Rebel leader Joseph Kony would perhaps have signed the peace deal in Juba if he had received $100,000 (about Shs360m) that had been mobilised to support his activities, a former soldier who participated in the talks has said.

Col (rtd) Tonny Otoa, who participated in the Juba peace talks as a delegate of the Lango Cultural Foundation, which was largely an observer, told this newspaper that Kony on one occasion, referred to members of his negotiating team as “thieves”.

“He (Kony) said these are thieves. I cannot sign an agreement drafted by thieves,” Col Otoa said.

As plans to hold talks between the government and Kony gathered momentum, the original members of Kony’s Lord’s Resistance Army (LRA) delegation held consultation tours in 2007, during which they were expected to collect money to deliver to Kony.

Former Oyam North MP Krispus Ayena Odongo, a Kampala-based lawyer, who was the legal advisor to the LRA negotiating team, estimates that $100,000 could have been collected in the process, but that only $9,000 was handed over to Kony. This was the time Mr Martin Ojul led the LRA negotiating team.

“The mistake that Ojul made was to put this money in the hands of Santa Okot. And when we went back (to Juba), Kony asked for the money and the chairman (Ojul) could only account for about $9,000, which was later given to Kony,” Mr Ayena says.

Ms Santa Okot was the Woman MP for Pader District and, our sources say, she now lives in the US. Efforts to contact her for this article were futile. Mr Ojul, who we also failed to reach, lived abroad for years until he showed up to lead the LRA peace delegation in Juba. Sources say he now lives and works in Kampala but we were unable to reach him for this article.

Kony annoyed
But after the meeting in which the said $9,000 was handed over to Kony instead of $100,000, Col Otoa says the rebel leader was very angry and he decided to fire Mr Ojul as the head of his delegation, replacing him with David Nyekorach Matsanga.
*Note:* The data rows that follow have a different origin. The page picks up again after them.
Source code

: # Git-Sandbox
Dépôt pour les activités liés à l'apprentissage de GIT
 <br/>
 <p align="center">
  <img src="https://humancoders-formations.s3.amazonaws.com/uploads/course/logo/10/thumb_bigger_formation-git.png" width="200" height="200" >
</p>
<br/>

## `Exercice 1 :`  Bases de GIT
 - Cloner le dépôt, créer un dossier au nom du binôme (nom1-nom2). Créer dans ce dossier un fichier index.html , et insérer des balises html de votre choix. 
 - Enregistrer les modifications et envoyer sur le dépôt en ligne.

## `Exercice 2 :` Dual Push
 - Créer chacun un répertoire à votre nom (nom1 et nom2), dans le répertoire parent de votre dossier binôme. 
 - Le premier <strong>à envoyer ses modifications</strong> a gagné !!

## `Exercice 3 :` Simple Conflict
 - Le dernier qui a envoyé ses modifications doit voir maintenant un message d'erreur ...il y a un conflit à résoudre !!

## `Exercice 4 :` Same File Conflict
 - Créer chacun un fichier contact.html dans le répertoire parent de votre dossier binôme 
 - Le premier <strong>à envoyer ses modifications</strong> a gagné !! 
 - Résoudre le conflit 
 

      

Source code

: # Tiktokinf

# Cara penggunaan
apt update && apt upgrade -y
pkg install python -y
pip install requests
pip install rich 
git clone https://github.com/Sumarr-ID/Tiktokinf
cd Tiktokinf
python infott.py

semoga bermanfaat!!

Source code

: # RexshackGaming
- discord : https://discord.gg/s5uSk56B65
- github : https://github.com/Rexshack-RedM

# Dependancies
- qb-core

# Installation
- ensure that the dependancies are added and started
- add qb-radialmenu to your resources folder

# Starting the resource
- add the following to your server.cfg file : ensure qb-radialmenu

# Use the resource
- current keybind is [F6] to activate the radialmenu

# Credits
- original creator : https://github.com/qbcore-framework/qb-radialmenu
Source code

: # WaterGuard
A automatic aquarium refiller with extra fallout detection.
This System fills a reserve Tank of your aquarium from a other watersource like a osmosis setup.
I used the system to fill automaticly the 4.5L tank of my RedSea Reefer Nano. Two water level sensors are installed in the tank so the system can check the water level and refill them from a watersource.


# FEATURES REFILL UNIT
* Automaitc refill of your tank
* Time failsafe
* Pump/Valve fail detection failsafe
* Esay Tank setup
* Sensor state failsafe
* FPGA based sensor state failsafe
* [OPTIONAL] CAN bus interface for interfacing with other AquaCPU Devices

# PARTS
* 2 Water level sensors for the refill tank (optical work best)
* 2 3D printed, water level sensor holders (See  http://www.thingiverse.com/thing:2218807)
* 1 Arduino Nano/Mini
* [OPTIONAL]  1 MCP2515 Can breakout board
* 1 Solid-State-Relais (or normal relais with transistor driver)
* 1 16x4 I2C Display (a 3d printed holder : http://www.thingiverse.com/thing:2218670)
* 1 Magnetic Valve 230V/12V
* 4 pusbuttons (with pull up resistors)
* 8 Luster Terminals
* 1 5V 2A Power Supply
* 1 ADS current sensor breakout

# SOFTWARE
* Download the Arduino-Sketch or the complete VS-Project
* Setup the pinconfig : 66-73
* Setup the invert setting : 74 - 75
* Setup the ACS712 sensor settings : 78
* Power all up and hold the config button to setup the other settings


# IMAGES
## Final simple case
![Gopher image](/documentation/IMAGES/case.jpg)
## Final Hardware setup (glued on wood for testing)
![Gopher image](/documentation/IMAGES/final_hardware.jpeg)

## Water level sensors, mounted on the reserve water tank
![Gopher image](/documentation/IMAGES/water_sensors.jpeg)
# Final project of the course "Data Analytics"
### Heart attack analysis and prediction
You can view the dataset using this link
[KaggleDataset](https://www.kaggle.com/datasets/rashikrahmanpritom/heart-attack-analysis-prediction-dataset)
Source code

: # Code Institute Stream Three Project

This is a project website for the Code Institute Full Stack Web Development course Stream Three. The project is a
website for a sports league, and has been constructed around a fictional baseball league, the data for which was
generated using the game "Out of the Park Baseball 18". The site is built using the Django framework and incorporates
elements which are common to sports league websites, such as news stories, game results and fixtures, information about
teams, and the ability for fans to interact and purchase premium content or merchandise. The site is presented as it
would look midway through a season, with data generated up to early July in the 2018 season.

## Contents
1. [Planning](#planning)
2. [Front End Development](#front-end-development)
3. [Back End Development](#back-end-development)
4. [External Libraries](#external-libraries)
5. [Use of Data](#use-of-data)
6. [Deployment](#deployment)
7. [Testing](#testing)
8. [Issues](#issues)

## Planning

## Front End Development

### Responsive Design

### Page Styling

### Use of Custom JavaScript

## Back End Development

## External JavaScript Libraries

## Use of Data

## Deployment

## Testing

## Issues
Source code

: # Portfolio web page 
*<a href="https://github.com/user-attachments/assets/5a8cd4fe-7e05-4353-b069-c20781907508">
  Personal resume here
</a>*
The other members of the delegation who were fired, according to Col Otoa, were Denis Okiroro, Ray Acama and Godfrey Ayoo. Mr Ayena also resigned as legal advisor to the team.

“What I finally came to realise was that they (LRA negotiating team) would inflate the number of delegates, cost of their accommodation and amount paid to them as allowances would be quadrupled or even made 10 times,” Col Otoa said.

Ayena responds
Whereas Mr Ayena suggests that the financial problems were originated by Ms Santa Okot, who ended up skipping the meeting with Kony, Col Otoa blames the entire LRA negotiating team. This makes Mr Ayena angry.

“That is very stupid (saying that the LRA negotiating team swindled Kony’s money). First of all by the time Otoa met Kony, the idea of signing the peace deal was not yet there. We were still negotiating,” Mr Ayena said in a telephone interview on Wednesday.

“He (Col Otoa) is a very pretentious man. I don’t like his gut very much. I don’t know what he is insinuating. Is he insinuating that some of us could be responsible?” Mr Ayena asked.

He added: “And what I know for a fact is that Kony never met anybody and even that bit of money confusion could not have come to the attention of Otoa. You know the problem with Otoa is that he wants to talk bigger than he knows.”

Who is Col Otoa
Col Otoa, now in his late 70s, was a fighter in the Uganda National Liberation Army (UNLA).

He fled to exile when Milton Obote was overthrown by Tito Okello in 1985, and later returned to serve in President Museveni’s National Resistance Army before retiring. Currently a clan chief in Lango, Col Otoa lives in Lira town.

After failing to sign the peace agreement, Kony relocated his forces to the Garamba forest national park in the Democratic Republic of Congo and later to the jungles of the Central African Republic, where a joint force supported by the Americans is currently pursuing them.